__To do__
Below are some records; output exactly the lines from the line with "## Introduction" to the line with "## Tech Stack", both ends kept, and nothing more.

Stored data entries
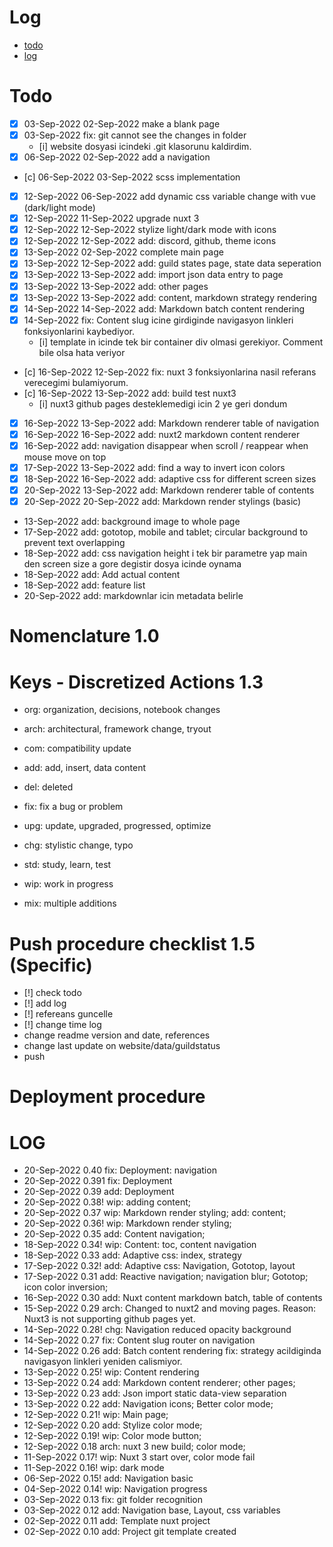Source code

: # Log
- [todo](#todo)
- [log](#log)

# Todo
- [x] 03-Sep-2022 02-Sep-2022 make a blank page
- [x] 03-Sep-2022 fix: git cannot see the changes in folder 
    - [i] website dosyasi icindeki .git klasorunu kaldirdim.
- [x] 06-Sep-2022 02-Sep-2022 add a navigation
- [c] 06-Sep-2022 03-Sep-2022 scss implementation
- [x] 12-Sep-2022 06-Sep-2022 add dynamic css variable change with vue (dark/light mode)
- [x] 12-Sep-2022 11-Sep-2022 upgrade nuxt 3 
- [x] 12-Sep-2022 12-Sep-2022 stylize light/dark mode with icons
- [x] 12-Sep-2022 12-Sep-2022 add: discord, github, theme icons
- [x] 13-Sep-2022 02-Sep-2022 complete main page 
- [x] 13-Sep-2022 12-Sep-2022 add: guild states page, state data seperation
- [x] 13-Sep-2022 13-Sep-2022 add: import json data entry to page
- [x] 13-Sep-2022 13-Sep-2022 add: other pages
- [x] 13-Sep-2022 13-Sep-2022 add: content, markdown strategy rendering
- [x] 14-Sep-2022 14-Sep-2022 add: Markdown batch content rendering
- [x] 14-Sep-2022 fix: Content slug icine girdiginde navigasyon linkleri fonksiyonlarini kaybediyor.
    - [i] template in icinde tek bir container div olmasi gerekiyor. Comment bile olsa hata veriyor
- [c] 16-Sep-2022 12-Sep-2022 fix: nuxt 3 fonksiyonlarina nasil referans verecegimi bulamiyorum.
- [c] 16-Sep-2022 13-Sep-2022 add: build test nuxt3
    - [i] nuxt3 github pages desteklemedigi icin 2 ye geri dondum
- [x] 16-Sep-2022 13-Sep-2022 add: Markdown renderer table of navigation
- [x] 16-Sep-2022 16-Sep-2022 add: nuxt2 markdown content renderer
- [x] 16-Sep-2022 add: navigation disappear when scroll / reappear when mouse move on top
- [x] 17-Sep-2022 13-Sep-2022 add: find a way to invert icon colors
- [x] 18-Sep-2022 16-Sep-2022 add: adaptive css for different screen sizes
- [x] 20-Sep-2022 13-Sep-2022 add: Markdown renderer table of contents
- [x] 20-Sep-2022 20-Sep-2022 add: Markdown render stylings (basic)
- 13-Sep-2022 add: background image to whole page
- 17-Sep-2022 add: gototop, mobile and tablet; circular background to prevent text overlapping
- 18-Sep-2022 add: css navigation height i tek bir parametre yap main den screen size a gore degistir dosya icinde oynama
- 18-Sep-2022 add: Add actual content
- 18-Sep-2022 add: feature list
- 20-Sep-2022 add: markdownlar icin metadata belirle

# Nomenclature 1.0

# Keys - Discretized Actions 1.3
- org: organization, decisions, notebook changes
- arch: architectural, framework change, tryout

- com: compatibility update
- add: add, insert, data content

- del: deleted
- fix: fix a bug or problem
- upg: update, upgraded, progressed, optimize
- chg: stylistic change, typo

- std: study, learn, test
- wip: work in progress
- mix: multiple additions

# Push procedure checklist 1.5 (Specific)
- [!] check todo
- [!] add log
- [!] refereans guncelle
- [!] change time log
- change readme version and date, references
- change last update on website/data/guildstatus
- push

# Deployment procedure

# LOG
- 20-Sep-2022 0.40      fix: Deployment: navigation
- 20-Sep-2022 0.391     fix: Deployment
- 20-Sep-2022 0.39      add: Deployment
- 20-Sep-2022 0.38!     wip: adding content;
- 20-Sep-2022 0.37      wip: Markdown render styling; add: content;
- 20-Sep-2022 0.36!     wip: Markdown render styling;
- 20-Sep-2022 0.35      add: Content navigation;
- 18-Sep-2022 0.34!     wip: Content: toc, content navigation
- 18-Sep-2022 0.33      add: Adaptive css: index, strategy
- 17-Sep-2022 0.32!     add: Adaptive css: Navigation, Gototop, layout
- 17-Sep-2022 0.31      add: Reactive navigation; navigation blur; Gototop; icon color inversion;
- 16-Sep-2022 0.30      add: Nuxt content markdown batch, table of contents
- 15-Sep-2022 0.29      arch: Changed to nuxt2 and moving pages. Reason: Nuxt3 is not supporting github pages yet.
- 14-Sep-2022 0.28!     chg: Navigation reduced opacity background
- 14-Sep-2022 0.27      fix: Content slug router on navigation
- 14-Sep-2022 0.26      add: Batch content rendering fix: strategy acildiginda navigasyon linkleri yeniden calismiyor.
- 13-Sep-2022 0.25!     wip: Content rendering
- 13-Sep-2022 0.24      add: Markdown content renderer; other pages;
- 13-Sep-2022 0.23      add: Json import static data-view separation
- 13-Sep-2022 0.22      add: Navigation icons; Better color mode;
- 12-Sep-2022 0.21!     wip: Main page;
- 12-Sep-2022 0.20      add: Stylize color mode;
- 12-Sep-2022 0.19!     wip: Color mode button;
- 12-Sep-2022 0.18      arch: nuxt 3 new build; color mode;
- 11-Sep-2022 0.17!     wip: Nuxt 3 start over, color mode fail
- 11-Sep-2022 0.16!     wip: dark mode
- 06-Sep-2022 0.15!     add: Navigation basic
- 04-Sep-2022 0.14!     wip: Navigation progress
- 03-Sep-2022 0.13      fix: git folder recognition
- 03-Sep-2022 0.12      add: Navigation base, Layout, css variables
- 02-Sep-2022 0.11      add: Template nuxt project
- 02-Sep-2022 0.10      add: Project git template created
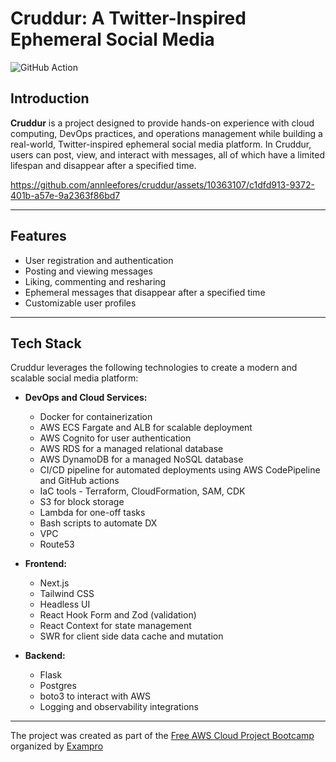 
# Cruddur: A Twitter-Inspired Ephemeral Social Media

![GitHub Action](https://github.com/annleefores/aws-bootcamp-cruddur-2023/actions/workflows/lambda_nextjs.yaml/badge.svg)


## Introduction

**Cruddur** is a project designed to provide hands-on experience with cloud computing, DevOps practices, and operations management while building a real-world, Twitter-inspired ephemeral social media platform. In Cruddur, users can post, view, and interact with messages, all of which have a limited lifespan and disappear after a specified time.

https://github.com/annleefores/cruddur/assets/10363107/c1dfd913-9372-401b-a57e-9a2363f86bd7

---

## Features

- User registration and authentication
- Posting and viewing messages
- Liking, commenting and resharing
- Ephemeral messages that disappear after a specified time
- Customizable user profiles

---

## Tech Stack

Cruddur leverages the following technologies to create a modern and scalable social media platform:

- **DevOps and Cloud Services:**
  - Docker for containerization
  - AWS ECS Fargate and ALB for scalable deployment
  - AWS Cognito for user authentication
  - AWS RDS for a managed relational database
  - AWS DynamoDB for a managed NoSQL database
  - CI/CD pipeline for automated deployments using AWS CodePipeline and GitHub actions
  - IaC tools - Terraform, CloudFormation, SAM, CDK
  - S3 for block storage
  - Lambda for one-off tasks
  - Bash scripts to automate DX
  - VPC
  - Route53

- **Frontend:**
  - Next.js
  - Tailwind CSS
  - Headless UI
  - React Hook Form and Zod (validation)
  - React Context for state management
  - SWR for client side data cache and mutation

- **Backend:**
  - Flask
  - Postgres
  - boto3 to interact with AWS
  - Logging and observability integrations

---

The project was created as part of the [Free AWS Cloud Project Bootcamp](https://aws.cloudprojectbootcamp.com/) organized by [Exampro](https://www.exampro.co/)


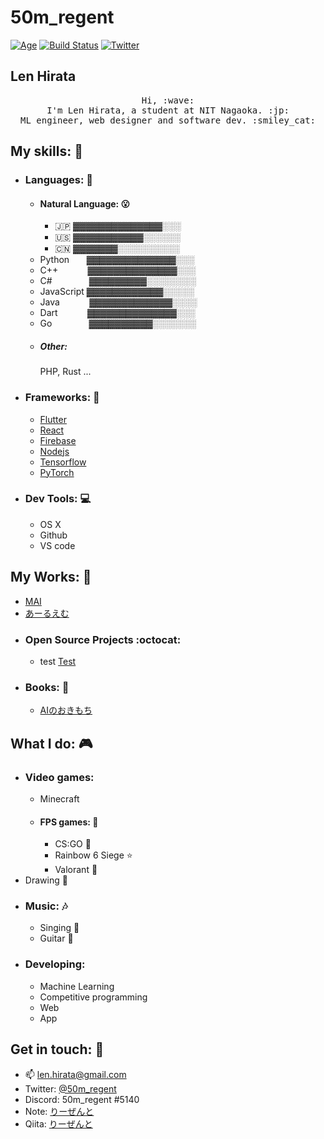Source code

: # 50m_regent

[![Age](https://img.shields.io/badge/Age-18-blueviolet)]()
[![Build Status](https://img.shields.io/badge/build-passing-brightgreen)](https://github.com/50m-regent/NPSeed)
[![Twitter](https://img.shields.io/badge/Twitter-%4050m__regent-informational)](https://twitter.com/50m_regent)

## Len Hirata

<p align="center">
  <samp>
    Hi, :wave: <br>
    I'm Len Hirata, a student at NIT Nagaoka. :jp: <br>
    ML engineer, web designer and software dev. :smiley_cat: <br>
  </samp>
</p>

## My skills: :punch:
- ### Languages: :scroll:
    - #### Natural Language: :open_mouth:
        - :jp: ▓▓▓▓▓▓▓▓▓▓▓▓▓▓░░░
        - :us: ▓▓▓▓▓▓▓▓▓▓▓░░░░░░
        - :cn: ▓▓▓▓▓▓▓░░░░░░░░░░
    - Python &nbsp; &nbsp; &nbsp; ▓▓▓▓▓▓▓▓▓▓▓▓▓▓░░░
    - C++ &nbsp; &nbsp; &nbsp; &nbsp; &nbsp; &nbsp;▓▓▓▓▓▓▓▓▓▓▓▓▓▓░░░
    - C# &nbsp; &nbsp; &nbsp; &nbsp; &nbsp; &nbsp; &nbsp; ▓▓▓▓▓▓▓▓▓░░░░░░░░
    - JavaScript ▓▓▓▓▓▓▓▓▓▓▓▓░░░░░
    - Java &nbsp; &nbsp; &nbsp; &nbsp; &nbsp; &nbsp;▓▓▓▓▓▓▓▓▓▓▓▓▓░░░░
    - Dart &nbsp; &nbsp; &nbsp; &nbsp; &nbsp; &nbsp;▓▓▓▓▓▓▓▓▓▓▓▓▓▓░░░
    - Go &nbsp; &nbsp; &nbsp; &nbsp; &nbsp; &nbsp; &nbsp; ▓▓▓▓▓▓▓▓▓▓░░░░░░░
    - ##### Other:
        PHP, Rust ...
- ### Frameworks: :rocket:
    - [Flutter](https://flutter.dev/)
    - [React](https://ja.reactjs.org/)
    - [Firebase](https://firebase.google.com/)
    - [Nodejs](https://nodejs.org/)
    - [Tensorflow](https://www.tensorflow.org/)
    - [PyTorch](https://pytorch.org/)

- ### Dev Tools: :computer:
    - OS X
    - Github
    - VS code

## My Works: :stars:
- [MAI](https://mai.com)
- [あーるえむ](https://regent-rm.netlify.app/#/)
- ### Open Source Projects :octocat:
    - test [Test]()
- ### Books: :book:
    - [AIのおきもち](https://regent-rm.netlify.app/#/)

## What I do: :video_game:
- ### Video games:
    - Minecraft
    - #### FPS games: :gun:
        - CS:GO 🦅
        - Rainbow 6 Siege ⭐
        - Valorant 💎
- Drawing :rice_scene:
- ### Music: :notes:
    - Singing :microphone:
    - Guitar :guitar:
- ### Developing:
    - Machine Learning
    - Competitive programming
    - Web
    - App

## Get in touch: 💬
- :mailbox: [len.hirata@gmail.com](mailto:len.hirata@gmail.com)
- Twitter: [@50m_regent](https://twitter.com/50m_regent)
- Discord: 50m_regent #5140
- Note: [りーぜんと](https://note.com/50m_regent)
- Qiita: [りーぜんと](https://qiita.com/50m_regent)
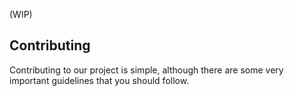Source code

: (WIP)

## Contributing

Contributing to our project is simple, although there are some very important guidelines that you should follow.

__Finished task__
## Introduction

**Cruddur** is a project designed to provide hands-on experience with cloud computing, DevOps practices, and operations management while building a real-world, Twitter-inspired ephemeral social media platform. In Cruddur, users can post, view, and interact with messages, all of which have a limited lifespan and disappear after a specified time.

https://github.com/annleefores/cruddur/assets/10363107/c1dfd913-9372-401b-a57e-9a2363f86bd7

---

## Features

- User registration and authentication
- Posting and viewing messages
- Liking, commenting and resharing
- Ephemeral messages that disappear after a specified time
- Customizable user profiles

---

## Tech Stack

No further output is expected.